■ Task details
Among the entries that follow, the required portion opens with the line containing "3. EvalError : INCORRECT" and closes with the line containing "# 2. The console". Give that portion again exactly, and nothing else.

━━━━━ Supplied material ━━━━━

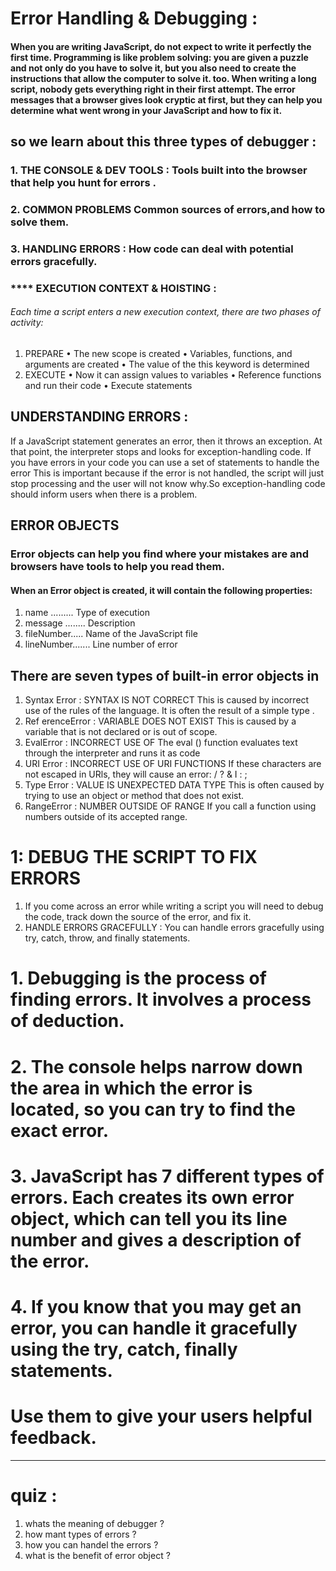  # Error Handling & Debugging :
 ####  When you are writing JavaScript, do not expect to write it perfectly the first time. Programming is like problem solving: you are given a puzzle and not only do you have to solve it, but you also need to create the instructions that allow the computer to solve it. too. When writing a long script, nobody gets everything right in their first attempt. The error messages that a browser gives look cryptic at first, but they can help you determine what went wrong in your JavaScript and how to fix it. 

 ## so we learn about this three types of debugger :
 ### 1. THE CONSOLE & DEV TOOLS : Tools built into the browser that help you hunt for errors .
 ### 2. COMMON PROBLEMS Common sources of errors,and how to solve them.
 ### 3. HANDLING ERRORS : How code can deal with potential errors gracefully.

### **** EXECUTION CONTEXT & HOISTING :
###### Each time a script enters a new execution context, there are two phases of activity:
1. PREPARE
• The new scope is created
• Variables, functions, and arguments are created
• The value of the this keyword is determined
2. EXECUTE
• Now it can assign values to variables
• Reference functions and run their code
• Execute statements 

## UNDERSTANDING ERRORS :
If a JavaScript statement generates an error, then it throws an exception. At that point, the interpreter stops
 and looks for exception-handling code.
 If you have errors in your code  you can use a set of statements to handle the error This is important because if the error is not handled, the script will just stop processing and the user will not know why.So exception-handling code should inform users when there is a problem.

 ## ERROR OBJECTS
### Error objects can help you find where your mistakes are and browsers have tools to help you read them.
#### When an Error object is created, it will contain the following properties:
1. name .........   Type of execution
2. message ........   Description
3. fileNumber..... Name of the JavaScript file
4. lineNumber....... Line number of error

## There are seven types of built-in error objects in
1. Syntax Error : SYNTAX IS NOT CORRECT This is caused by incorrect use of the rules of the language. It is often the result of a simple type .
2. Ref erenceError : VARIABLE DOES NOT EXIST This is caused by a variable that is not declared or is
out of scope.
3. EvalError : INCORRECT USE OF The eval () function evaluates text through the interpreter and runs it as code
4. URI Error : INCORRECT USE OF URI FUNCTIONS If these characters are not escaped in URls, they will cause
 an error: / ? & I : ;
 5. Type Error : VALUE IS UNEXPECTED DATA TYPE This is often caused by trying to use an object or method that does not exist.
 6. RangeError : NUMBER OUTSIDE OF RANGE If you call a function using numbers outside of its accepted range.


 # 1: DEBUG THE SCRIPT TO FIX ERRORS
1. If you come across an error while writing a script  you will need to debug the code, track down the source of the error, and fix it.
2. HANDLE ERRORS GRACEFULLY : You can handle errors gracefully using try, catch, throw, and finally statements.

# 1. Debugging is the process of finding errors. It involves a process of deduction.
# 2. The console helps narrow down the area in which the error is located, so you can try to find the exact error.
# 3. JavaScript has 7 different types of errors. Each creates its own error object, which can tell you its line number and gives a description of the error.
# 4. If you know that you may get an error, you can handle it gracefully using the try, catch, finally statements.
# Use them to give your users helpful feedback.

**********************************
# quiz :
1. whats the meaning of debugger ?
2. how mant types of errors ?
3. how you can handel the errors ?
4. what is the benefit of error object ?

━━━━━

■ Solution to the problem
3. EvalError : INCORRECT USE OF The eval () function evaluates text through the interpreter and runs it as code
4. URI Error : INCORRECT USE OF URI FUNCTIONS If these characters are not escaped in URls, they will cause
 an error: / ? & I : ;
 5. Type Error : VALUE IS UNEXPECTED DATA TYPE This is often caused by trying to use an object or method that does not exist.
 6. RangeError : NUMBER OUTSIDE OF RANGE If you call a function using numbers outside of its accepted range.


 # 1: DEBUG THE SCRIPT TO FIX ERRORS
1. If you come across an error while writing a script  you will need to debug the code, track down the source of the error, and fix it.
2. HANDLE ERRORS GRACEFULLY : You can handle errors gracefully using try, catch, throw, and finally statements.

# 1. Debugging is the process of finding errors. It involves a process of deduction.
# 2. The console helps narrow down the area in which the error is located, so you can try to find the exact error.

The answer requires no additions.